The 1972 album Transformer, produced by David Bowie, included the radio hit “Walk on the Wild Side” – the song that would become his signature.
Famed for his excessive drug use and quintessential rock lifestyle, Reed was nonetheless prolific throughout the 1970s, as the albums Sally Can’t Dance (1974), Metal Machine Music (1975) and Take No Prisoners (1978) followed.
In the 1980s, Reed began to mellow, though the 1982 album The Blue Mask, following his marriage to Sylvia Morales, was hailed as his best work since Transformer.
The Velvet Underground reunited in 1994, and successfully embarked on a European tour. In 1999, Reed divorced Morales, and a few years later began a relationship with the musician and performing artist Laurie Anderson. They married in 2008.
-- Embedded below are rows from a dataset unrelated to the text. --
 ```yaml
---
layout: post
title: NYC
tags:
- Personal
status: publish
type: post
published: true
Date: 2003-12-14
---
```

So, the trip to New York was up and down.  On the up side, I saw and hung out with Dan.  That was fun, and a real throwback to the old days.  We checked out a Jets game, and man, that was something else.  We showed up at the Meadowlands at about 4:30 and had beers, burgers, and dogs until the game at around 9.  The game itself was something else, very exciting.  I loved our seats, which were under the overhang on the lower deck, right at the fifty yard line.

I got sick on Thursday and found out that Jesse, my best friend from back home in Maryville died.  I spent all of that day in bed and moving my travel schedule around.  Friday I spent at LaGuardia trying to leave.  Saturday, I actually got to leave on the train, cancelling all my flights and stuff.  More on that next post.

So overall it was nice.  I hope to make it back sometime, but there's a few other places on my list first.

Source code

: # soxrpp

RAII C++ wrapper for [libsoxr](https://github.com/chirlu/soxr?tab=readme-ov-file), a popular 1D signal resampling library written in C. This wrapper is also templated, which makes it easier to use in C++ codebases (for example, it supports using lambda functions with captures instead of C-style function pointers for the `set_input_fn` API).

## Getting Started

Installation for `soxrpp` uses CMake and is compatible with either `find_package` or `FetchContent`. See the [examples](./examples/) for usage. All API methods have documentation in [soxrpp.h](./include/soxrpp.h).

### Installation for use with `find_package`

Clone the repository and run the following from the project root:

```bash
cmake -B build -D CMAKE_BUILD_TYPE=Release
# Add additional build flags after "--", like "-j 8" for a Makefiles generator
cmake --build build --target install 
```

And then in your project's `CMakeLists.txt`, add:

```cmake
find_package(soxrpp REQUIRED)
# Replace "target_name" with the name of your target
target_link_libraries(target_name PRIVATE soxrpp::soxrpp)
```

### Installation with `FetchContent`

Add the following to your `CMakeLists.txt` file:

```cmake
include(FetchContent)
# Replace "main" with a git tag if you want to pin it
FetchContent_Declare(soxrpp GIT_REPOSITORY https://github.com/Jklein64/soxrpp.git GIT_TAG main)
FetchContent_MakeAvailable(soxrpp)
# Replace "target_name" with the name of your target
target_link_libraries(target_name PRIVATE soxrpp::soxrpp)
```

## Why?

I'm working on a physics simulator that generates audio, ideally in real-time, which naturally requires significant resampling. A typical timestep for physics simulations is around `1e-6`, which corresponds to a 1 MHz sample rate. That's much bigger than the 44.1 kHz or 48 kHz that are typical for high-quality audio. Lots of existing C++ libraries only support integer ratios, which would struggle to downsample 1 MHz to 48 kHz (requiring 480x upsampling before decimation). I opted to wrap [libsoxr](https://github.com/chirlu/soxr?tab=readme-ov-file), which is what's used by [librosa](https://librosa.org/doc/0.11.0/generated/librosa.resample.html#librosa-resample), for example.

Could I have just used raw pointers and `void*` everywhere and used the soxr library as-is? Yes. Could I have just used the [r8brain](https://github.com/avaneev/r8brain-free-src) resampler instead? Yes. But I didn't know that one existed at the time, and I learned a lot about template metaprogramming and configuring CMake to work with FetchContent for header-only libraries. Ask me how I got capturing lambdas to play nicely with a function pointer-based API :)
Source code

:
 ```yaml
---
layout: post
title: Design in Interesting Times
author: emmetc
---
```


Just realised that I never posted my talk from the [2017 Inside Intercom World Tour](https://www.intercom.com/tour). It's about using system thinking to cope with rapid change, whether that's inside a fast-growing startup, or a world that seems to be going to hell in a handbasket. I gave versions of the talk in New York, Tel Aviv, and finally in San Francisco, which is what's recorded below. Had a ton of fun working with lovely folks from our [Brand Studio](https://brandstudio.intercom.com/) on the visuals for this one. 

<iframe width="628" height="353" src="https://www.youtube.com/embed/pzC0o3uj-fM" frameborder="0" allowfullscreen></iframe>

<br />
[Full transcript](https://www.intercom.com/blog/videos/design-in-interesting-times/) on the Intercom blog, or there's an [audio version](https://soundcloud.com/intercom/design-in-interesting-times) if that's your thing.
Continuing to work into the 2000s, Reed fully denounced his hedonistic past by becoming an active follower of T-ai Chi. He released an ambient album called Hudson River Wind Meditations, only returning to mainstream rock briefly with a Metallica collaboration entitled Lulu.
An admitted hard drinker and drug user for many years, Reed underwent a liver transplant earlier this year at the Cleveland Mayo Clinic, his wife, Laurie Anderson, told The Times, after he had canceled five California concert dates scheduled in April.
"I am a triumph of modern medicine," Reed posted on his website on June 1, 2013, without directly acknowledging the transplant. "I look forward to being on stage performing, and writing more songs to connect with your hearts and spirits and the universe well into the future."
Reed is survived by Anderson, his wife.